## DIRECTIONS
Go through the records, and copy each line in which the string "newcommand" is present.

Rendered images with source text:
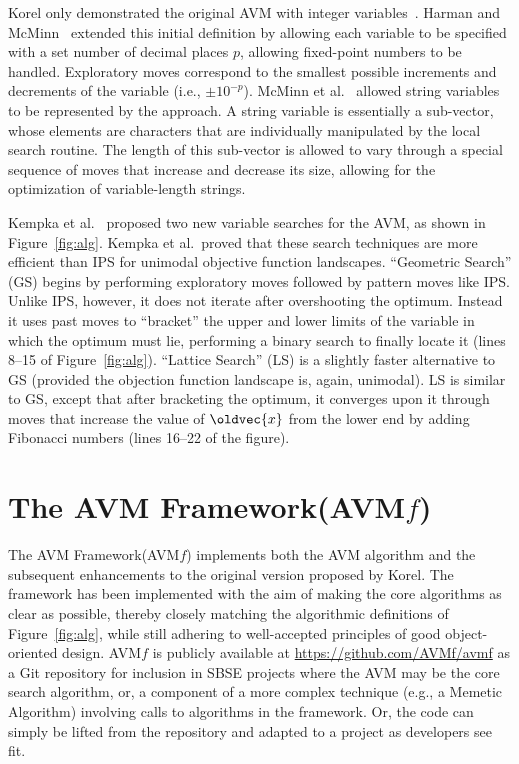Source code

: \documentclass{llncs}
\let\vec\oldvec %
\newcommand{\longname}{AVM Framework\xspace}
\newcommand{\name}{AVM\hspace{-1pt}$f$\xspace}
\newcommand{\repourl}{\url{https://github.com/AVMf/avmf}\xspace}
\newcommand{\inlineheading}[1]{\vspace{1mm} \noindent {\bf #1.}}
\begin{document}
\inlineheading{New Representations}
Korel only demonstrated the original AVM with integer variables~\cite{Korel1990}. Harman and McMinn~\cite{Harman2007} extended this initial definition by allowing each variable to be specified with a set number of decimal places $p$, allowing fixed-point numbers to be handled. Exploratory moves correspond to the smallest possible increments and decrements of the variable (i.e., $\pm10^{-p}$). McMinn et al.~\cite{McMinn2015} allowed string variables to be represented by the approach. A string variable is essentially a sub-vector, whose elements are characters that are individually manipulated by the local search routine. The length of this sub-vector is allowed to vary through a special sequence of moves that increase and decrease its size, allowing for the optimization of variable-length strings.

\inlineheading{New Variable Search Algorithms}
Kempka et al.~\cite{Kempka2013,Kempka2015} proposed two new variable searches for the AVM, as shown in Figure~\ref{fig:alg}. Kempka et al.\ proved that these search techniques are more efficient than IPS for unimodal objective function landscapes. ``Geometric Search'' (GS) begins by performing exploratory moves followed by pattern moves like IPS. Unlike IPS, however, it does not iterate after overshooting the optimum. Instead it uses past moves to  ``bracket'' the upper and lower limits of the variable in which the optimum must lie, performing a binary search to finally locate it (lines 8--15 of Figure~\ref{fig:alg}). ``Lattice Search'' (LS) is a slightly faster alternative to GS (provided the objection function landscape is, again, unimodal). LS is similar to GS, except that after bracketing the optimum, it converges upon it through moves that increase the value of $\vec{x}$ from the lower end by adding Fibonacci numbers (lines 16--22 of the figure).

\vspace{-1em}
\section{The \longname (\name)}
\vspace{-1ex}
\label{sec:avmf}

The \longname (\name) implements both the AVM algorithm and the subsequent enhancements to the original version proposed by Korel. The framework has been implemented with the aim of making the core algorithms as clear as possible, thereby closely matching the algorithmic definitions of Figure~\ref{fig:alg}, while still adhering to well-accepted principles of good object-oriented design. \name is publicly available at \repourl as a Git repository for inclusion in SBSE projects where the AVM may be the core search algorithm, or, a component of a more complex technique (e.g., a Memetic Algorithm) involving calls to algorithms in the framework. Or, the code can simply be lifted from the repository and adapted to a project as developers see fit.
\end{document}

## WRITTEN RESPONSE
\newcommand{\longname}{AVM Framework\xspace}
\newcommand{\name}{AVM\hspace{-1pt}$f$\xspace}
\newcommand{\repourl}{\url{https://github.com/AVMf/avmf}\xspace}
\newcommand{\inlineheading}[1]{\vspace{1mm} \noindent {\bf #1.}}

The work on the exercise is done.